Items from a dataset:

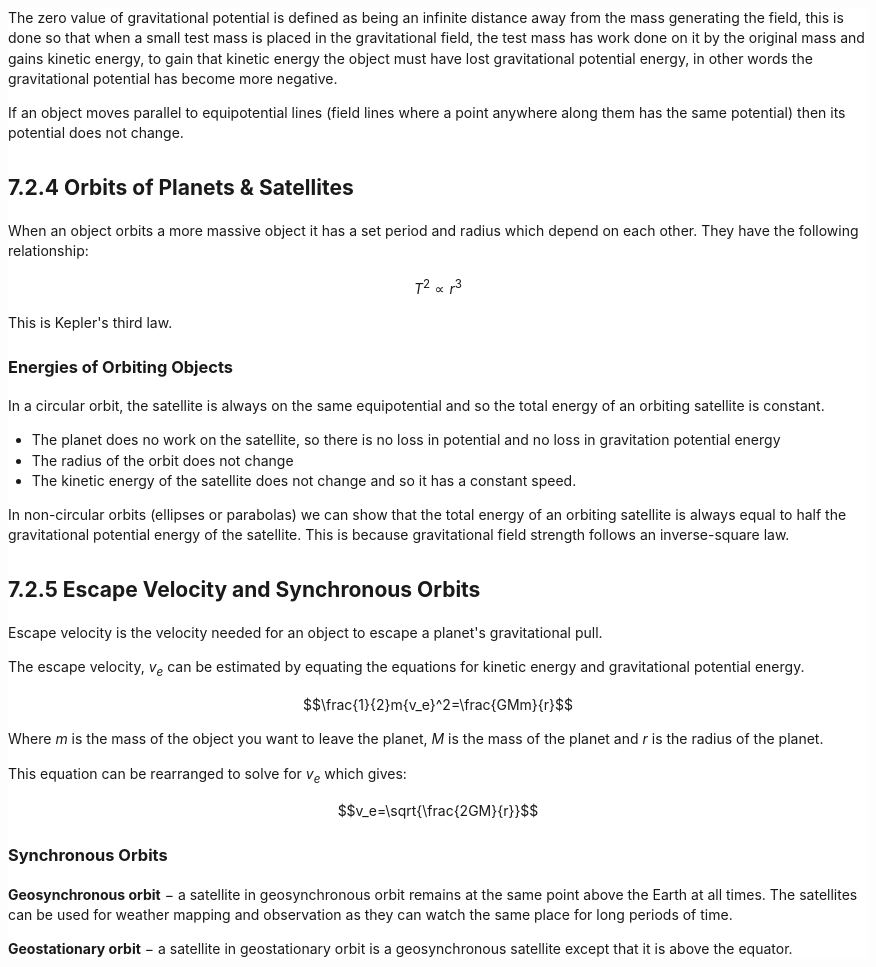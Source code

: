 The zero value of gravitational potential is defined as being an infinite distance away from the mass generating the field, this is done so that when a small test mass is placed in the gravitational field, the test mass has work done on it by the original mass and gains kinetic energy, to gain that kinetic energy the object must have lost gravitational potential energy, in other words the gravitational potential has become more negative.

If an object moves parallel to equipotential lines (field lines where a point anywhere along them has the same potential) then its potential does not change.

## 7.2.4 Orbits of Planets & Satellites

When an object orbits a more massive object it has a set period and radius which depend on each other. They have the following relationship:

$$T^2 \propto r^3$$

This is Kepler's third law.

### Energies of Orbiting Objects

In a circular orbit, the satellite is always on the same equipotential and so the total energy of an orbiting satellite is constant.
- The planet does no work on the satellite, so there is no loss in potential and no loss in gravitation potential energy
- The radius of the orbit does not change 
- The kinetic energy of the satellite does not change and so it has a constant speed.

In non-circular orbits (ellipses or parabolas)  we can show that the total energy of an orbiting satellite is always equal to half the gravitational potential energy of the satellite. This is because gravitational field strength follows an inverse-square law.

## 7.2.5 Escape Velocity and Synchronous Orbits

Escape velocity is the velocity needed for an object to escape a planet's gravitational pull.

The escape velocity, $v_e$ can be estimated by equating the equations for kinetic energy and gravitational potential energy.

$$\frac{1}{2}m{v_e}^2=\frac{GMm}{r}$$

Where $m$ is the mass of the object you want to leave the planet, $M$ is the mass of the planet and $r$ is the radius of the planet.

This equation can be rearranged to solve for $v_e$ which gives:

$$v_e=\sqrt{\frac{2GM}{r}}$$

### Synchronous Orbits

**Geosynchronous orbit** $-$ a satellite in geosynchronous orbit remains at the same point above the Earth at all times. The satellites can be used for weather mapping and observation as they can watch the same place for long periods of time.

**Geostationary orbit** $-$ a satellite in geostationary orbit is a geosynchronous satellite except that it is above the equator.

---

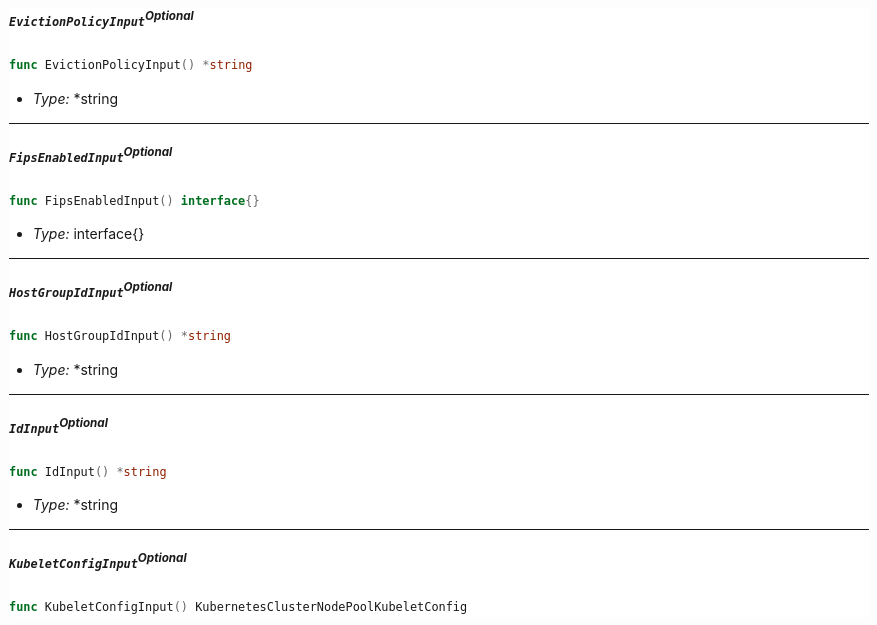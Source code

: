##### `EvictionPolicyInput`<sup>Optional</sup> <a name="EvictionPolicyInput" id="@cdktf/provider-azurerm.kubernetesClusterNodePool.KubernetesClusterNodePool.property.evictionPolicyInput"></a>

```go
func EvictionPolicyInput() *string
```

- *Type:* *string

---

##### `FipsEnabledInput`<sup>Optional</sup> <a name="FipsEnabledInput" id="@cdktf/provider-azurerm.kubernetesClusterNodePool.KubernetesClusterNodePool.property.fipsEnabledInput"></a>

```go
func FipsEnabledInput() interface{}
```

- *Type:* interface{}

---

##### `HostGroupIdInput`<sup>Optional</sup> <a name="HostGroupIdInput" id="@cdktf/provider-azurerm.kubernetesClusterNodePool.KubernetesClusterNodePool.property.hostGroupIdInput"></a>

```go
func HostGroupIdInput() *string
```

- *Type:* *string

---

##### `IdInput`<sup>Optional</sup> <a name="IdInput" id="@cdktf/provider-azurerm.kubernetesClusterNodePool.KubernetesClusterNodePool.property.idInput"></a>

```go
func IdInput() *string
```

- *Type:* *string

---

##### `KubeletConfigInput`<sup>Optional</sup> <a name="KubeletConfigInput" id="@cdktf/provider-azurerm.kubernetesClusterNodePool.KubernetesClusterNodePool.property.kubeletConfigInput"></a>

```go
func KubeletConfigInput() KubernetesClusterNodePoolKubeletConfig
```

Exercise details
Copy out each line of the data that holds the string "FipsEnabledInput".

Your response
##### `FipsEnabledInput`<sup>Optional</sup> <a name="FipsEnabledInput" id="@cdktf/provider-azurerm.kubernetesClusterNodePool.KubernetesClusterNodePool.property.fipsEnabledInput"></a>
func FipsEnabledInput() interface{}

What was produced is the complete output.